Tuesday, 22 December 2009

The importance of perception

Not so much an interesting article here but an interesting chain of comments: Why I will let my children drink alcohol, from the Telegraph.

Have a quick look through the first 25 or 30 comments and see what impression you form of the debate. Mine is that it immediately seems like the old class war - the middle class mums happy to have their children drink a glass of "pink water" around the Sunday dinner table, while feral working class kids drink alcopops on park slides.

One thing I've found though is that the class explanation is a very superficial one; it immediately seems to make sense and because of that it's a widely accepted "reason" for many things, this apparent alcohol problem one of them.

The superficiality of using class to describe problems also extends to my arguments; for example, I could quite truthfully say that there is a large degree of blinkeredness and "shut-out" attitude about the middle classes seeking to dispose of their problems on the poorer class, but equally there is an unwarranted contempt in the opposite direction, the working class feeling their problems can always be blamed on someone else. The point is, very often the real root of a problem transcends our concept of social class and applies across the board, just manifesting in different ways.

With that impression out of the way, I was struck by the number of times people said "I...". It's almost universal. I know that it's a comment board and it takes a moments thought to come up with an interesting opener to a sentence that doesn't use "I...", "The problem..." and so on, but it's still a striking impression.

What this makes me feel is that the use of alcohol is a deeply personal thing. Based not just on this one article but my whole life experience around people who drink, I've always found that people have a fairly strong opinion of some sort on alcohol.

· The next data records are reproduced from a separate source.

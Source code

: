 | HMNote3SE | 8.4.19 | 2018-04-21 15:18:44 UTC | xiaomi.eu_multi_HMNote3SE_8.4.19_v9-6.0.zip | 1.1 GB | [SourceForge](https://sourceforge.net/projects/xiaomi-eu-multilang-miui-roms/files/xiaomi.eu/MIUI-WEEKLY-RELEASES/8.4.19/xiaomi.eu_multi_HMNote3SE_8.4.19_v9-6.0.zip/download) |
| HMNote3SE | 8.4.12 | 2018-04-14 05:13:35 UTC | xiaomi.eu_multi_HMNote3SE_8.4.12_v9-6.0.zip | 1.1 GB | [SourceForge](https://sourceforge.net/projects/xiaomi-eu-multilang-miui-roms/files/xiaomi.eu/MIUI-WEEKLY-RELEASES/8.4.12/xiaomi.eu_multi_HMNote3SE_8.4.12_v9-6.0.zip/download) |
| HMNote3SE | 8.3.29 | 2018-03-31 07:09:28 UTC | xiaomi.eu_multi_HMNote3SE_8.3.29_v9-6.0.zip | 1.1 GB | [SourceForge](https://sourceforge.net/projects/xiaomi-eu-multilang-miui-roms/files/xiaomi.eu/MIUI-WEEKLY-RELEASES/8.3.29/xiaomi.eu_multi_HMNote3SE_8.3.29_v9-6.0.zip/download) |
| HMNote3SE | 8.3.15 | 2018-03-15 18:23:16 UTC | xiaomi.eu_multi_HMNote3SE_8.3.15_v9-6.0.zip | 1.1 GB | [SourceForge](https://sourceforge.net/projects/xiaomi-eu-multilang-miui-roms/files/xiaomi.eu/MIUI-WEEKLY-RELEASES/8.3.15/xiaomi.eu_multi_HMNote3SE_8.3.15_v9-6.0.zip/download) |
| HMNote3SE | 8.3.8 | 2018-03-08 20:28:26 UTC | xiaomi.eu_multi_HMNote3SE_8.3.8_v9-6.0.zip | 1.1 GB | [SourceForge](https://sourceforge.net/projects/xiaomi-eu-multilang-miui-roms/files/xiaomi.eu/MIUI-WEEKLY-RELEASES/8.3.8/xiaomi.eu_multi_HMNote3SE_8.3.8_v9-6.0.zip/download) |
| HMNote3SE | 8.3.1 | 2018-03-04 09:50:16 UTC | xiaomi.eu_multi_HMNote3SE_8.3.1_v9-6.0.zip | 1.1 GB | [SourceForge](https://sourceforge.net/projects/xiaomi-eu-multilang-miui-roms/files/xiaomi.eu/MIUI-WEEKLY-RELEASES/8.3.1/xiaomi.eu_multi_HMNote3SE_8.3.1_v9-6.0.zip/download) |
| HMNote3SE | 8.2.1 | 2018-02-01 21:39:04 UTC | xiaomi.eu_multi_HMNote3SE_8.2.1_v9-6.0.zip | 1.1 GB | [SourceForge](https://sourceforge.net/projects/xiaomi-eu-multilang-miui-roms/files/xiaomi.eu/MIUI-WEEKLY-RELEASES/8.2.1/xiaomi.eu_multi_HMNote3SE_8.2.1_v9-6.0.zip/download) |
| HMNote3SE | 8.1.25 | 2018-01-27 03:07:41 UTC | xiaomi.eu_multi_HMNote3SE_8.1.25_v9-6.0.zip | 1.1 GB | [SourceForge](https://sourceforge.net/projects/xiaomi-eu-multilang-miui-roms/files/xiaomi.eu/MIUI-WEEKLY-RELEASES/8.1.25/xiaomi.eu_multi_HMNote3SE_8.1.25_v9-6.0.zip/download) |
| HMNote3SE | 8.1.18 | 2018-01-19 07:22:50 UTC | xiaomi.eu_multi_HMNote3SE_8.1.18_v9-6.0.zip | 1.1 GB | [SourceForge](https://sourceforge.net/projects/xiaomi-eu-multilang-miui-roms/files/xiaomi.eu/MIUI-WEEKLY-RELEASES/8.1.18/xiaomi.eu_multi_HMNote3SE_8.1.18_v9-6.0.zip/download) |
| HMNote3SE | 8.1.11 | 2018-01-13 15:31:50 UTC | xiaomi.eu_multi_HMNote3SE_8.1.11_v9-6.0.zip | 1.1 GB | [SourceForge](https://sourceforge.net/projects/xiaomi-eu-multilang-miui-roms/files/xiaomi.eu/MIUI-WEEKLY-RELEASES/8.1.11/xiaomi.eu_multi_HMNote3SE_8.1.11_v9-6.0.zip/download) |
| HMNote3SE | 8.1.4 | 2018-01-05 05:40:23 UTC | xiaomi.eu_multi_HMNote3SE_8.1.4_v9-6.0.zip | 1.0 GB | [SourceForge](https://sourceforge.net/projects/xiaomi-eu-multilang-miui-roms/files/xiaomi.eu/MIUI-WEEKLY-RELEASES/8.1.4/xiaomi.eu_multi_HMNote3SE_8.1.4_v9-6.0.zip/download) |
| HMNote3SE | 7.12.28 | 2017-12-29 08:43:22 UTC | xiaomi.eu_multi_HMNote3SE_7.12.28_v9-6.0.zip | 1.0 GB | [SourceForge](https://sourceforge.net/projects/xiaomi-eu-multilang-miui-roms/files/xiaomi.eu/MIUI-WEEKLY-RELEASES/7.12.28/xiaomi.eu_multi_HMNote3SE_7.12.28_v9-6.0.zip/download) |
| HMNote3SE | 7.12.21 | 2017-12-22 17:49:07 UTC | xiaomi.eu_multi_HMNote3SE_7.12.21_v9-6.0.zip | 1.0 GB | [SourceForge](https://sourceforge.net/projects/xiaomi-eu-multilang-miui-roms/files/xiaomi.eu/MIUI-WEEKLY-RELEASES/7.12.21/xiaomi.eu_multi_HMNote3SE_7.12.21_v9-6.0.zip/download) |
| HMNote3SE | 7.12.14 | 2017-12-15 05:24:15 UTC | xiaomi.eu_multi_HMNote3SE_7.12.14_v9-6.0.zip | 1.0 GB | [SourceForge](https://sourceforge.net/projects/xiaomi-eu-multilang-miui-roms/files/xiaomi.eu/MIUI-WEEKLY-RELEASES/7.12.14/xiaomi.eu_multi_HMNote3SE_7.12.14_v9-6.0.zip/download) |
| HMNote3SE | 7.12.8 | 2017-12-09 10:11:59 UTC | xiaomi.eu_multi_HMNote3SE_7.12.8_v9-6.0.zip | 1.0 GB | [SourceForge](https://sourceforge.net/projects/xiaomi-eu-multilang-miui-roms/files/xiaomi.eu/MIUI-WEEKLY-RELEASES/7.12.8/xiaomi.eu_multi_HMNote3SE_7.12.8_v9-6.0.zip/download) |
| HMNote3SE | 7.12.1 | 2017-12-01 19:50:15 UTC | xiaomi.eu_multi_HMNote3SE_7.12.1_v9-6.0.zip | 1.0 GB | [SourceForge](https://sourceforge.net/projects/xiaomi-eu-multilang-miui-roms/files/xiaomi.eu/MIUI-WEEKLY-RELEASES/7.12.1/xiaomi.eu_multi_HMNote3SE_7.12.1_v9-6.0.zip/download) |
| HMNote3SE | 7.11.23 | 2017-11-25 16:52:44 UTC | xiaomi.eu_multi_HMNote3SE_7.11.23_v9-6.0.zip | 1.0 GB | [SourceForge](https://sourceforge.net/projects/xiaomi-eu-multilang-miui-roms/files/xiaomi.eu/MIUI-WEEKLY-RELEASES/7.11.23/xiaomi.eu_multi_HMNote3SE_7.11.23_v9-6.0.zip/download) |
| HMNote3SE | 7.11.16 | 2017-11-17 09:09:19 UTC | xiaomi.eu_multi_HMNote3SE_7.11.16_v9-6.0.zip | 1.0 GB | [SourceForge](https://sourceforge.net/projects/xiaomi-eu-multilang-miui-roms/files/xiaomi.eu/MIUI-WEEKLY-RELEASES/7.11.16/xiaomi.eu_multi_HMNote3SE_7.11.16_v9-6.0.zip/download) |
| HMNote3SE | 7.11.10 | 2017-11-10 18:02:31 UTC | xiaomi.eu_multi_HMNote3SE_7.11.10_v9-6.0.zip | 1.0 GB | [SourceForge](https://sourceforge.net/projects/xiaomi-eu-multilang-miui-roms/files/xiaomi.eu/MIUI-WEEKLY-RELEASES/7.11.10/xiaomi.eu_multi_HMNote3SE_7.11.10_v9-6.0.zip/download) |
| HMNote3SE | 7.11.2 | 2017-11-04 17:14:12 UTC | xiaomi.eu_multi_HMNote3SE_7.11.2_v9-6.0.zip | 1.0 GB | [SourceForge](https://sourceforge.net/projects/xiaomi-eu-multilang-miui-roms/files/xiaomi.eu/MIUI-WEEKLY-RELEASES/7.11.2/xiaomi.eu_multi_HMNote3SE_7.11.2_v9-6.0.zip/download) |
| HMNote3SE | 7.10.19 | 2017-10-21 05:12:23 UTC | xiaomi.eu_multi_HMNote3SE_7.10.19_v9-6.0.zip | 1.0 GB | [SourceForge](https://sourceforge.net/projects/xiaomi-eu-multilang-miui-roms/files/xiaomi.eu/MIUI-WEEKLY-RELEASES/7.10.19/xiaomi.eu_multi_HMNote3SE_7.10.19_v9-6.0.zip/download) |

The middle ground is sparsely populated by the few who really just have no opinion, of whom I'll shortly be making another post about elsewhere.

It being a very personal thing, then, accounts for one of the biggest problems I've had in dealing with my views on drinking - it's that understanding between people is really pretty weak. In just the same way that I struggle with being in a pub environment and watching people get drunk, people don't get why I keep on drinking. It seems to be an almost inate thing that contradictory behaviours really aggravate, which is perhaps why it's a difficult problem for people to resolve.